Fanatics Fest is expected to lose millions — again. Michael Rubin’s not worried.
“We’re still in investment mode,” the 52-year-old Fanatics CEO said of the celebrity-packed sports and culture convention, set to take place June 20 to 22 at the Javits Center.
Last year, 72,000 fans attended the inaugural festival. It was a massive success.
Sure, the company lost $15 million on the three-day celebration, but that’s a little more than a rounding error for Fanatics, which is projected to generate $12 billion in revenue in 2026.
Fanatics Fest isn’t designed to generate revenue on par with Fanatics commerce or collectible verticals, or its betting platform — it’s designed to bolster them.

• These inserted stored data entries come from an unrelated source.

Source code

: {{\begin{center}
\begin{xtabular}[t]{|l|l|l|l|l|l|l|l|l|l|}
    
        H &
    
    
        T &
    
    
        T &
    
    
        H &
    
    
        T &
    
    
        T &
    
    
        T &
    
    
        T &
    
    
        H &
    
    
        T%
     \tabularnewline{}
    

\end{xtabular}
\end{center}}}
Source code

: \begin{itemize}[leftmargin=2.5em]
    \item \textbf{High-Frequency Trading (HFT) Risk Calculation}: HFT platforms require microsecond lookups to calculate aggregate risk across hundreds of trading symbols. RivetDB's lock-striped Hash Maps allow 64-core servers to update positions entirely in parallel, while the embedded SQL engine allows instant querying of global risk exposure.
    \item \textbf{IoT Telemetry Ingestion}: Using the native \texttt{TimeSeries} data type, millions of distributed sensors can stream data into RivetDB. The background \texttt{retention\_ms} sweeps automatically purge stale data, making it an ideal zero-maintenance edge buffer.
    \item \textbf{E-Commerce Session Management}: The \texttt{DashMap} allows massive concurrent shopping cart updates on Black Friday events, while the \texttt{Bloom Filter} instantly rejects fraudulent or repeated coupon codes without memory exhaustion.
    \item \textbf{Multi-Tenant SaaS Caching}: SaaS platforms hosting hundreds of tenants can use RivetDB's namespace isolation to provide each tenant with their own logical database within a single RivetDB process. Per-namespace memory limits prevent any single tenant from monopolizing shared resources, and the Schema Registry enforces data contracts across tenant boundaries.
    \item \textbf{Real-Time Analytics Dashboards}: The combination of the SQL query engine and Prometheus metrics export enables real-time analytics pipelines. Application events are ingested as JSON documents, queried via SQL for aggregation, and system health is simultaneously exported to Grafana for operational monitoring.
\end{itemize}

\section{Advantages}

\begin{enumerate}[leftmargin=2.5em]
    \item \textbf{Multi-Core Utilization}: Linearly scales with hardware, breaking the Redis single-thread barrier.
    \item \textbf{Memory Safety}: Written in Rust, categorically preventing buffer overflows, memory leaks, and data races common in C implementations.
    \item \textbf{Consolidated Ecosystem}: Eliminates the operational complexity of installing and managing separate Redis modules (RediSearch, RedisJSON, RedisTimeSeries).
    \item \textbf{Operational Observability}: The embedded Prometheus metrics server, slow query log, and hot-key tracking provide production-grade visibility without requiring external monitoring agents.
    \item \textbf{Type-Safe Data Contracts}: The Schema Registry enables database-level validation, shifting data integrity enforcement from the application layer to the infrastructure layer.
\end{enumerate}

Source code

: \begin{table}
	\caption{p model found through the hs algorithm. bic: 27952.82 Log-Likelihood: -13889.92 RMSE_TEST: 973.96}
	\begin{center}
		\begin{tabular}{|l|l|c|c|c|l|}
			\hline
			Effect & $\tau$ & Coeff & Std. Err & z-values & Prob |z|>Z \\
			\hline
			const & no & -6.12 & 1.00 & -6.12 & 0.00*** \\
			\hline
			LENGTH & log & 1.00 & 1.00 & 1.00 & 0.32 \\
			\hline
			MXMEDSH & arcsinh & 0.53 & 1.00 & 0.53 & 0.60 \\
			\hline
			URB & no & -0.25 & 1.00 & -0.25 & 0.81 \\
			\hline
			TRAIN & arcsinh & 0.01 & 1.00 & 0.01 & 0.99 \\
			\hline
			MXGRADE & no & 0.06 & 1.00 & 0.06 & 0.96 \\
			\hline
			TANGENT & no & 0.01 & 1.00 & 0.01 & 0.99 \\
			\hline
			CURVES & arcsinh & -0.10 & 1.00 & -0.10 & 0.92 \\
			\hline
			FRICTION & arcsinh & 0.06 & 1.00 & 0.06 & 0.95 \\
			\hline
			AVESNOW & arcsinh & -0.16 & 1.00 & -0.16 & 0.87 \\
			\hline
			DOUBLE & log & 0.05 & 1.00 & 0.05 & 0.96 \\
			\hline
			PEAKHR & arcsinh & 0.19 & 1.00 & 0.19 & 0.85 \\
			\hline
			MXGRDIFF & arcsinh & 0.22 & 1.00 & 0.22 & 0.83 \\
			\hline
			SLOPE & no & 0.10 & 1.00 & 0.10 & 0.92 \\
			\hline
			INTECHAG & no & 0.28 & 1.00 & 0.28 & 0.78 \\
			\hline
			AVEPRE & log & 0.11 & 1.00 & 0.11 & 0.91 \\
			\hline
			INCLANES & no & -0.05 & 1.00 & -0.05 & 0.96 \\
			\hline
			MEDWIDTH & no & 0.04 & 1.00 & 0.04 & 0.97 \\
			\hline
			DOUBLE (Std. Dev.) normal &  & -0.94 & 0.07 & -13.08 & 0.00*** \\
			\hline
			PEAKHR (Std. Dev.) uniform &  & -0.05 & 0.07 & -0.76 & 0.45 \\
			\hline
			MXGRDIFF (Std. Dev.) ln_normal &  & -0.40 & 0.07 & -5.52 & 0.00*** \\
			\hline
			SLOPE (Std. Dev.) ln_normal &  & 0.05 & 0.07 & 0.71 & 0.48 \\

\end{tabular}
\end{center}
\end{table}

“This is really about creating a sports festival that only we can create. It’s a great give back to fans,” Rubin told NYNext.
Rubin is expecting 150,000 attendees at this year’s fest. And the number of participating leagues and organizations will more than double, too. FIFA, Formula 1, the Premier League, USTA, Nike, and Dick’s Sporting Goods are joining returning partners including the NFL, NBA, MLB, NHL, UFC and WWE.
Then there’s the surfeit of talent who will be there.
Jay-Z is spending millions on a pop-up 40/40 Club. Tom Brady is sitting on panels and tossing footballs to fans. And Victor Wembanyama, currently traveling in China, is coming in for a cold-plunge with Kevin Hart on a live-taping of “Cold as Balls.”
Fun can also expect to see LeBron James, Travis Scott, Henrik Lundqvist, Derek Jeter, Alex Rodriguez, Livvy Dunne, Kevin Costner, John Cena, Charlotte Flair and hundreds of other beloved athletes and entertainers at various autograph-signings and activations.
It will be “organized chaos,” Rubin said.
While he’s coy on specific event details, he teases “Crazy stunts, endless stunts … Twenty to 30 that no one knows about.”
One bit he will share involves a yet-to-be-named athlete surrounded by 20 identical decoys in matching uniforms, unleashed into the crowd to confuse fans.
“We like chaos,” Rubin added.
While Fanatics Fest 1.0 was largely a hit, it wasn’t without friction. VIP badge-holders, who paid extra for their privileges, were allowed to cut lines for autographs and photos — a move Rubin now bluntly admits was a “disaster.”
“It sucked, it was terrible,” he said. “You can’t be afraid to go out and do things and make mistakes, but then you’ve got to be a great listener.”
This year, he promises that the autograph process has been overhauled and improved, as has crowd logistics, stage management and athlete transportation.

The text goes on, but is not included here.